Start of Dataset content

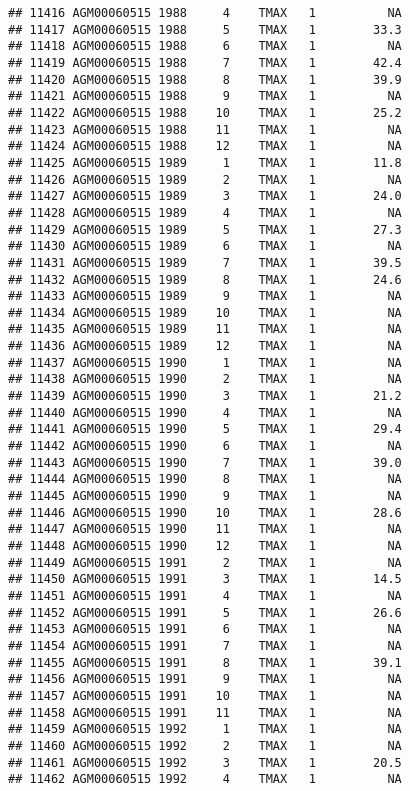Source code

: \documentclass{article}\usepackage[]{graphicx}\usepackage[]{color}
\makeatletter
\newenvironment{kframe}{%
 \def\at@end@of@kframe{}%
 \ifinner\ifhmode%
  \def\at@end@of@kframe{\end{minipage}}%
  \begin{minipage}{\columnwidth}%
 \fi\fi%
 \def\FrameCommand##1{\hskip\@totalleftmargin \hskip-\fboxsep
 \colorbox{shadecolor}{##1}\hskip-\fboxsep
     \hskip-\linewidth \hskip-\@totalleftmargin \hskip\columnwidth}%
 \MakeFramed {\advance\hsize-\width
   \@totalleftmargin\z@ \linewidth\hsize
   \@setminipage}}%
 {\par\unskip\endMakeFramed%
 \at@end@of@kframe}
\newenvironment{knitrout}{}{} %
\makeatother
\begin{document}
\begin{knitrout}
\begin{kframe}
\begin{verbatim}
## 11416 AGM00060515 1988     4    TMAX   1          NA
## 11417 AGM00060515 1988     5    TMAX   1        33.3
## 11418 AGM00060515 1988     6    TMAX   1          NA
## 11419 AGM00060515 1988     7    TMAX   1        42.4
## 11420 AGM00060515 1988     8    TMAX   1        39.9
## 11421 AGM00060515 1988     9    TMAX   1          NA
## 11422 AGM00060515 1988    10    TMAX   1        25.2
## 11423 AGM00060515 1988    11    TMAX   1          NA
## 11424 AGM00060515 1988    12    TMAX   1          NA
## 11425 AGM00060515 1989     1    TMAX   1        11.8
## 11426 AGM00060515 1989     2    TMAX   1          NA
## 11427 AGM00060515 1989     3    TMAX   1        24.0
## 11428 AGM00060515 1989     4    TMAX   1          NA
## 11429 AGM00060515 1989     5    TMAX   1        27.3
## 11430 AGM00060515 1989     6    TMAX   1          NA
## 11431 AGM00060515 1989     7    TMAX   1        39.5
## 11432 AGM00060515 1989     8    TMAX   1        24.6
## 11433 AGM00060515 1989     9    TMAX   1          NA
## 11434 AGM00060515 1989    10    TMAX   1          NA
## 11435 AGM00060515 1989    11    TMAX   1          NA
## 11436 AGM00060515 1989    12    TMAX   1          NA
## 11437 AGM00060515 1990     1    TMAX   1          NA
## 11438 AGM00060515 1990     2    TMAX   1          NA
## 11439 AGM00060515 1990     3    TMAX   1        21.2
## 11440 AGM00060515 1990     4    TMAX   1          NA
## 11441 AGM00060515 1990     5    TMAX   1        29.4
## 11442 AGM00060515 1990     6    TMAX   1          NA
## 11443 AGM00060515 1990     7    TMAX   1        39.0
## 11444 AGM00060515 1990     8    TMAX   1          NA
## 11445 AGM00060515 1990     9    TMAX   1          NA
## 11446 AGM00060515 1990    10    TMAX   1        28.6
## 11447 AGM00060515 1990    11    TMAX   1          NA
## 11448 AGM00060515 1990    12    TMAX   1          NA
## 11449 AGM00060515 1991     2    TMAX   1          NA
## 11450 AGM00060515 1991     3    TMAX   1        14.5
## 11451 AGM00060515 1991     4    TMAX   1          NA
## 11452 AGM00060515 1991     5    TMAX   1        26.6
## 11453 AGM00060515 1991     6    TMAX   1          NA
## 11454 AGM00060515 1991     7    TMAX   1          NA
## 11455 AGM00060515 1991     8    TMAX   1        39.1
## 11456 AGM00060515 1991     9    TMAX   1          NA
## 11457 AGM00060515 1991    10    TMAX   1          NA
## 11458 AGM00060515 1991    11    TMAX   1          NA
## 11459 AGM00060515 1992     1    TMAX   1          NA
## 11460 AGM00060515 1992     2    TMAX   1          NA
## 11461 AGM00060515 1992     3    TMAX   1        20.5
## 11462 AGM00060515 1992     4    TMAX   1          NA

\end{verbatim}
\end{kframe}
\end{knitrout}
\end{document}
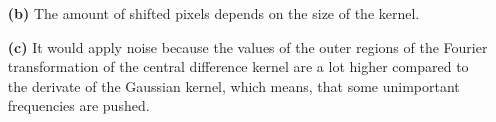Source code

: \documentclass[10pt,a4paper]{scrartcl}
\begin{document}

\begin{itemize}
\item[\textbf{(b)}] The amount of shifted pixels depends on the size of the kernel.
\item[\textbf{(c)}] It would apply noise because the values of the outer regions of the Fourier transformation of the central difference kernel are a lot higher compared to the derivate of the Gaussian kernel, which means, that some unimportant frequencies are pushed.
\end{itemize}


\end{document}
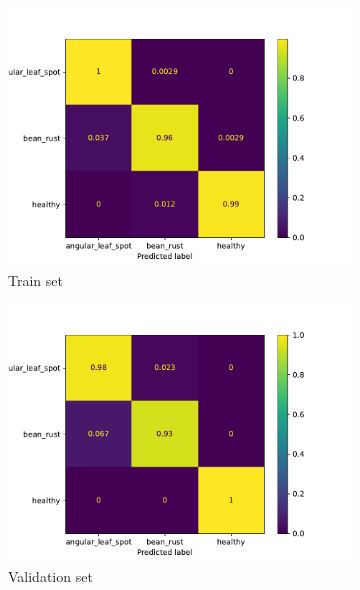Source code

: \documentclass[10pt, a4paper]{article}
\begin{document}
\begin{figure}[htpb]
  \centering
  \begin{subfigure}[b]{0.32\textwidth}
      \centering
      \includegraphics[width=\textwidth]{images/cm_train.pdf}
      \caption{Train set}
      \label{fig:cm_train}
  \end{subfigure}
  \hfill
  \begin{subfigure}[b]{0.32\textwidth}
      \centering
      \includegraphics[width=\textwidth]{images/cm_val.pdf}
      \caption{Validation set}
      \label{fig:cm_val}
  \end{subfigure}
  \hfill
  \begin{subfigure}[b]{0.32\textwidth}
      \centering

\end{subfigure}
\end{figure}
\end{document}
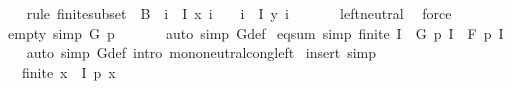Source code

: \begin{isabellebody}
%
\isadelimproof
\ \ %
\endisadelimproof
%
\isatagproof
{}\isamarkupfalse%
\ {\isacharparenleft}{\kern0pt}rule\ finite{\isacharunderscore}{\kern0pt}subset\ {\isacharbrackleft}{\kern0pt}\ B\ {\isacharequal}{\kern0pt}\ {\isachardoublequoteopen}{\isacharbraceleft}{\kern0pt}i\ {\isasymin}\ I{\isachardot}{\kern0pt}\ x\ i\ {\isasymnoteq}\ \ {\isasymunion}\ {\isacharbraceleft}{\kern0pt}i\ {\isasymin}\ I{\isachardot}{\kern0pt}\ y\ i\ {\isasymnoteq}\ \ \isanewline
\ \ \isamarkupfalse%
\ left{\isacharunderscore}{\kern0pt}neutral\ \isamarkupfalse%
\ force{\isacharplus}{\kern0pt}%
\endisatagproof
{\isafoldproof}%
%
\isadelimproof
\isanewline
%
\endisadelimproof
\isanewline
{}\isamarkupfalse%
\ empty{\isacharprime}{\kern0pt}\ {\isacharbrackleft}{\kern0pt}simp{\isacharbrackright}{\kern0pt}{\isacharcolon}{\kern0pt}\ {\isachardoublequoteopen}G\ p\ {\isacharbraceleft}{\kern0pt}{\isacharbraceright}{\kern0pt}\ {\isacharequal}{\kern0pt}\ \isanewline
%
\isadelimproof
\ \ %
\endisadelimproof
%
\isatagproof
{}\isamarkupfalse%
\ {\isacharparenleft}{\kern0pt}auto\ simp{\isacharcolon}{\kern0pt}\ G{\isacharunderscore}{\kern0pt}def{\isacharparenright}{\kern0pt}%
\endisatagproof
{\isafoldproof}%
%
\isadelimproof
\isanewline
%
\endisadelimproof
\isanewline
{}\isamarkupfalse%
\ eq{\isacharunderscore}{\kern0pt}sum\ {\isacharbrackleft}{\kern0pt}simp{\isacharbrackright}{\kern0pt}{\isacharcolon}{\kern0pt}\ {\isachardoublequoteopen}finite\ I\ {\isasymLongrightarrow}\ G\ p\ I\ {\isacharequal}{\kern0pt}\ F\ p\ I{\isachardoublequoteclose}\isanewline
%
\isadelimproof
\ \ %
\endisadelimproof
%
\isatagproof
{}\isamarkupfalse%
\ {\isacharparenleft}{\kern0pt}auto\ simp{\isacharcolon}{\kern0pt}\ G{\isacharunderscore}{\kern0pt}def\ intro{\isacharcolon}{\kern0pt}\ mono{\isacharunderscore}{\kern0pt}neutral{\isacharunderscore}{\kern0pt}cong{\isacharunderscore}{\kern0pt}left{\isacharparenright}{\kern0pt}%
\endisatagproof
{\isafoldproof}%
%
\isadelimproof
\isanewline
%
\endisadelimproof
\isanewline
{}\isamarkupfalse%
\ insert{\isacharprime}{\kern0pt}\ {\isacharbrackleft}{\kern0pt}simp{\isacharbrackright}{\kern0pt}{\isacharcolon}{\kern0pt}\isanewline
\ \ \ {\isachardoublequoteopen}finite\ {\isacharbraceleft}{\kern0pt}x\ {\isasymin}\ I{\isachardot}{\kern0pt}\ p\ x\ {\isasymnoteq}\ \isanewline

\end{isabellebody}
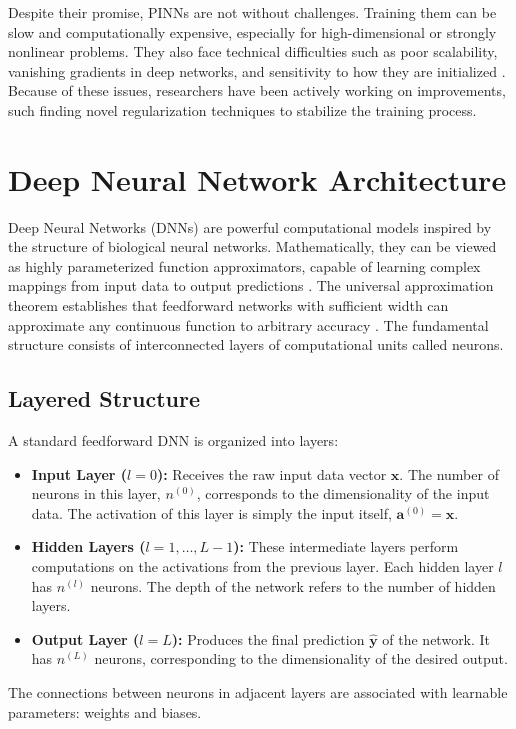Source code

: \documentclass[11pt,twoside,openright]{report}
\begin{document}
Despite their promise, PINNs are not without challenges. Training them can be slow and computationally expensive, especially for high-dimensional or strongly nonlinear problems. They also face technical difficulties such as poor scalability, vanishing gradients in deep networks, and sensitivity to how they are initialized \cite{beck2021solving}. Because of these issues, researchers have been actively working on improvements, such finding novel regularization techniques to stabilize the training process.

\section{Deep Neural Network Architecture}

Deep Neural Networks (DNNs) are powerful computational models inspired by the structure of biological neural networks. Mathematically, they can be viewed as highly parameterized function approximators, capable of learning complex mappings from input data to output predictions \cite{goodfellow2016deep}. The universal approximation theorem establishes that feedforward networks with sufficient width can approximate any continuous function to arbitrary accuracy \cite{hornik1989multilayer}. The fundamental structure consists of interconnected layers of computational units called neurons.

\subsection{Layered Structure}
A standard feedforward DNN is organized into layers:
\begin{itemize}
    \item \textbf{Input Layer ($l=0$):} Receives the raw input data vector $\mathbf{x}$. The number of neurons in this layer, $n^{(0)}$, corresponds to the dimensionality of the input data. The activation of this layer is simply the input itself, $\mathbf{a}^{(0)} = \mathbf{x}$.
    \item \textbf{Hidden Layers ($l=1, \dots, L-1$):} These intermediate layers perform computations on the activations from the previous layer. Each hidden layer $l$ has $n^{(l)}$ neurons. The depth of the network refers to the number of hidden layers.
    \item \textbf{Output Layer ($l=L$):} Produces the final prediction $\hat{\mathbf{y}}$ of the network. It has $n^{(L)}$ neurons, corresponding to the dimensionality of the desired output.
\end{itemize}
The connections between neurons in adjacent layers are associated with learnable parameters: weights and biases.
\end{document}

End of Dataset content

### Instructions to follow
All lines in the data above from the one with "## 11417 AGM00060515" through the one with "## 11433 AGM00060515" must be repeated exactly, and no others.

### Exercise result
## 11417 AGM00060515 1988     5    TMAX   1        33.3
## 11418 AGM00060515 1988     6    TMAX   1          NA
## 11419 AGM00060515 1988     7    TMAX   1        42.4
## 11420 AGM00060515 1988     8    TMAX   1        39.9
## 11421 AGM00060515 1988     9    TMAX   1          NA
## 11422 AGM00060515 1988    10    TMAX   1        25.2
## 11423 AGM00060515 1988    11    TMAX   1          NA
## 11424 AGM00060515 1988    12    TMAX   1          NA
## 11425 AGM00060515 1989     1    TMAX   1        11.8
## 11426 AGM00060515 1989     2    TMAX   1          NA
## 11427 AGM00060515 1989     3    TMAX   1        24.0
## 11428 AGM00060515 1989     4    TMAX   1          NA
## 11429 AGM00060515 1989     5    TMAX   1        27.3
## 11430 AGM00060515 1989     6    TMAX   1          NA
## 11431 AGM00060515 1989     7    TMAX   1        39.5
## 11432 AGM00060515 1989     8    TMAX   1        24.6
## 11433 AGM00060515 1989     9    TMAX   1          NA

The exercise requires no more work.